### Data records
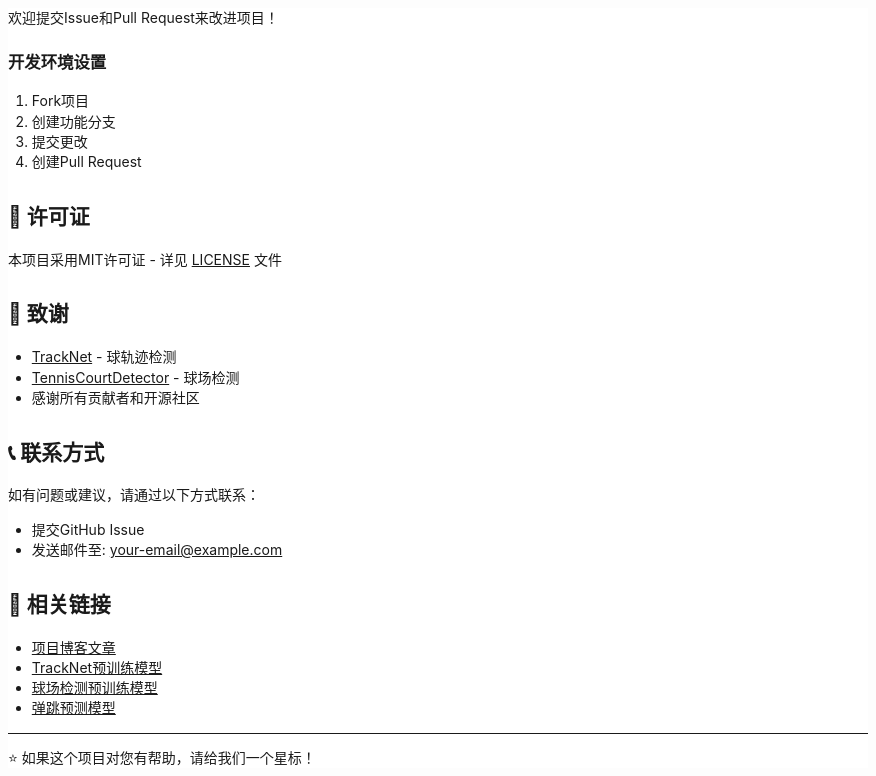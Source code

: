 欢迎提交Issue和Pull Request来改进项目！

### 开发环境设置
1. Fork项目
2. 创建功能分支
3. 提交更改
4. 创建Pull Request

## 📄 许可证

本项目采用MIT许可证 - 详见 [LICENSE](LICENSE) 文件

## 🙏 致谢

- [TrackNet](https://github.com/yastrebksv/TrackNet) - 球轨迹检测
- [TennisCourtDetector](https://github.com/yastrebksv/TennisCourtDetector) - 球场检测
- 感谢所有贡献者和开源社区

## 📞 联系方式

如有问题或建议，请通过以下方式联系：
- 提交GitHub Issue
- 发送邮件至: your-email@example.com

## 🔗 相关链接

- [项目博客文章](https://medium.com/@kosolapov.aetp/tennis-analysis-using-deep-learning-and-machine-learning-a5a74db7e2ee)
- [TrackNet预训练模型](https://github.com/yastrebksv/TrackNet)
- [球场检测预训练模型](https://github.com/yastrebksv/TennisCourtDetector)
- [弹跳预测模型](https://drive.google.com/file/d/1Eo5HDnAQE8y_FbOftKZ8pjiojwuy2BmJ/view?usp=drive_link)

---

⭐ 如果这个项目对您有帮助，请给我们一个星标！ 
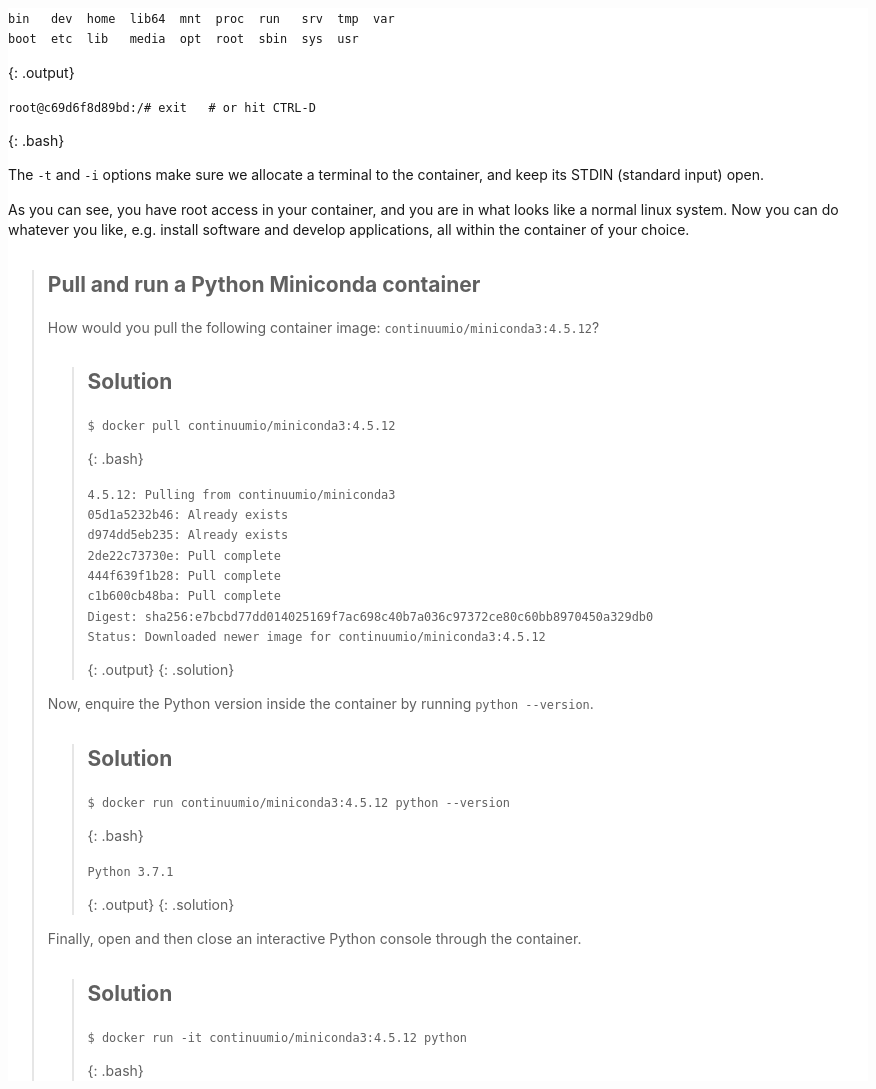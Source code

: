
 ```
bin   dev  home  lib64  mnt  proc  run   srv  tmp  var
boot  etc  lib   media  opt  root  sbin  sys  usr
```
{: .output}

```
root@c69d6f8d89bd:/# exit   # or hit CTRL-D
```
{: .bash}

The `-t` and `-i` options make sure we allocate a terminal to the container, and keep its STDIN (standard input) open.

As you can see, you have root access in your container, and you are in what looks like a normal linux system. Now you can do whatever you like, e.g. install software and develop applications, all within the container of your choice.


> ## Pull and run a Python Miniconda container ##
> 
> How would you pull the following container image: `continuumio/miniconda3:4.5.12`?
> 
> > ## Solution ##
> > 
> > ```
> > $ docker pull continuumio/miniconda3:4.5.12
> > ```
> > {: .bash}
> > 
> > ```
> > 4.5.12: Pulling from continuumio/miniconda3
> > 05d1a5232b46: Already exists 
> > d974dd5eb235: Already exists 
> > 2de22c73730e: Pull complete 
> > 444f639f1b28: Pull complete 
> > c1b600cb48ba: Pull complete 
> > Digest: sha256:e7bcbd77dd014025169f7ac698c40b7a036c97372ce80c60bb8970450a329db0
> > Status: Downloaded newer image for continuumio/miniconda3:4.5.12
> > ```
> > {: .output}
> {: .solution}
> 
> Now, enquire the Python version inside the container by running `python --version`.
> 
> > ## Solution ##
> > 
> > ```
> > $ docker run continuumio/miniconda3:4.5.12 python --version
> > ```
> > {: .bash}
> > 
> > ```
> > Python 3.7.1
> > ```
> > {: .output}
> {: .solution}
> 
> Finally, open and then close an interactive Python console through the container.
> 
> > ## Solution ##
> > 
> > ```
> > $ docker run -it continuumio/miniconda3:4.5.12 python
> > ```
> > {: .bash}
> >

### Task requirements
Print the data exactly as written, dropping any images it holds.

### Completed exercise
Source code

: 欢迎提交Issue和Pull Request来改进项目！

### 开发环境设置
1. Fork项目
2. 创建功能分支
3. 提交更改
4. 创建Pull Request

## 📄 许可证

本项目采用MIT许可证 - 详见 [LICENSE](LICENSE) 文件

## 🙏 致谢

- [TrackNet](https://github.com/yastrebksv/TrackNet) - 球轨迹检测
- [TennisCourtDetector](https://github.com/yastrebksv/TennisCourtDetector) - 球场检测
- 感谢所有贡献者和开源社区

## 📞 联系方式

如有问题或建议，请通过以下方式联系：
- 提交GitHub Issue
- 发送邮件至: your-email@example.com

## 🔗 相关链接

- [项目博客文章](https://medium.com/@kosolapov.aetp/tennis-analysis-using-deep-learning-and-machine-learning-a5a74db7e2ee)
- [TrackNet预训练模型](https://github.com/yastrebksv/TrackNet)
- [球场检测预训练模型](https://github.com/yastrebksv/TennisCourtDetector)
- [弹跳预测模型](https://drive.google.com/file/d/1Eo5HDnAQE8y_FbOftKZ8pjiojwuy2BmJ/view?usp=drive_link)

---

⭐ 如果这个项目对您有帮助，请给我们一个星标！ 
Source code

:
 ```
bin   dev  home  lib64  mnt  proc  run   srv  tmp  var
boot  etc  lib   media  opt  root  sbin  sys  usr
```
{: .output}

```
root@c69d6f8d89bd:/# exit   # or hit CTRL-D
```
{: .bash}

The `-t` and `-i` options make sure we allocate a terminal to the container, and keep its STDIN (standard input) open.

As you can see, you have root access in your container, and you are in what looks like a normal linux system. Now you can do whatever you like, e.g. install software and develop applications, all within the container of your choice.


> ## Pull and run a Python Miniconda container ##
> 
> How would you pull the following container image: `continuumio/miniconda3:4.5.12`?
> 
> > ## Solution ##
> > 
> > ```
> > $ docker pull continuumio/miniconda3:4.5.12
> > ```
> > {: .bash}
> > 
> > ```
> > 4.5.12: Pulling from continuumio/miniconda3
> > 05d1a5232b46: Already exists 
> > d974dd5eb235: Already exists 
> > 2de22c73730e: Pull complete 
> > 444f639f1b28: Pull complete 
> > c1b600cb48ba: Pull complete 
> > Digest: sha256:e7bcbd77dd014025169f7ac698c40b7a036c97372ce80c60bb8970450a329db0
> > Status: Downloaded newer image for continuumio/miniconda3:4.5.12
> > ```
> > {: .output}
> {: .solution}
> 
> Now, enquire the Python version inside the container by running `python --version`.
> 
> > ## Solution ##
> > 
> > ```
> > $ docker run continuumio/miniconda3:4.5.12 python --version
> > ```
> > {: .bash}
> > 
> > ```
> > Python 3.7.1
> > ```
> > {: .output}
> {: .solution}
> 
> Finally, open and then close an interactive Python console through the container.
> 
> > ## Solution ##
> > 
> > ```
> > $ docker run -it continuumio/miniconda3:4.5.12 python
> > ```
> > {: .bash}
> >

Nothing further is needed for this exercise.